• _Problem statement_
Only the text of the records, copied exactly, is wanted; no pictures.

• _The data_
= Beginning of Section =

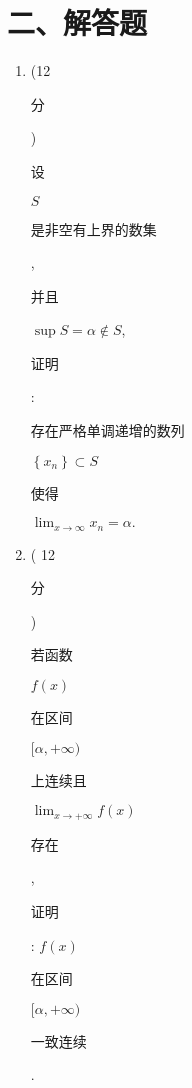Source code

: \documentclass[10pt]{article}
\begin{document}
\section{二、解答题}
\begin{enumerate}
  \item (12 \begin{CJK}{UTF8}{mj}分\end{CJK}) \begin{CJK}{UTF8}{mj}设\end{CJK} $S$ \begin{CJK}{UTF8}{mj}是非空有上界的数集\end{CJK}, \begin{CJK}{UTF8}{mj}并且\end{CJK} $\sup S=\alpha \notin S$, \begin{CJK}{UTF8}{mj}证明\end{CJK}: \begin{CJK}{UTF8}{mj}存在严格单调递增的数列\end{CJK} $\left\{x_{n}\right\} \subset S$ \begin{CJK}{UTF8}{mj}使得\end{CJK} $\lim _{x \rightarrow \infty} x_{n}=\alpha .$

  \item ( 12 \begin{CJK}{UTF8}{mj}分\end{CJK}) \begin{CJK}{UTF8}{mj}若函数\end{CJK} $f(x)$ \begin{CJK}{UTF8}{mj}在区间\end{CJK} $[\alpha,+\infty)$ \begin{CJK}{UTF8}{mj}上连续且\end{CJK} $\lim _{x \rightarrow+\infty} f(x)$ \begin{CJK}{UTF8}{mj}存在\end{CJK}, \begin{CJK}{UTF8}{mj}证明\end{CJK}: $f(x)$ \begin{CJK}{UTF8}{mj}在区间\end{CJK} $[\alpha,+\infty)$ \begin{CJK}{UTF8}{mj}一致连续\end{CJK}.


\end{enumerate}
\end{document}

= End of Section =

• _Response to this exercise_
Source code

: \documentclass[10pt]{article}
\begin{document}
\section{二、解答题}
\begin{enumerate}
  \item (12 \begin{CJK}{UTF8}{mj}分\end{CJK}) \begin{CJK}{UTF8}{mj}设\end{CJK} $S$ \begin{CJK}{UTF8}{mj}是非空有上界的数集\end{CJK}, \begin{CJK}{UTF8}{mj}并且\end{CJK} $\sup S=\alpha \notin S$, \begin{CJK}{UTF8}{mj}证明\end{CJK}: \begin{CJK}{UTF8}{mj}存在严格单调递增的数列\end{CJK} $\left\{x_{n}\right\} \subset S$ \begin{CJK}{UTF8}{mj}使得\end{CJK} $\lim _{x \rightarrow \infty} x_{n}=\alpha .$

  \item ( 12 \begin{CJK}{UTF8}{mj}分\end{CJK}) \begin{CJK}{UTF8}{mj}若函数\end{CJK} $f(x)$ \begin{CJK}{UTF8}{mj}在区间\end{CJK} $[\alpha,+\infty)$ \begin{CJK}{UTF8}{mj}上连续且\end{CJK} $\lim _{x \rightarrow+\infty} f(x)$ \begin{CJK}{UTF8}{mj}存在\end{CJK}, \begin{CJK}{UTF8}{mj}证明\end{CJK}: $f(x)$ \begin{CJK}{UTF8}{mj}在区间\end{CJK} $[\alpha,+\infty)$ \begin{CJK}{UTF8}{mj}一致连续\end{CJK}.


\end{enumerate}
\end{document}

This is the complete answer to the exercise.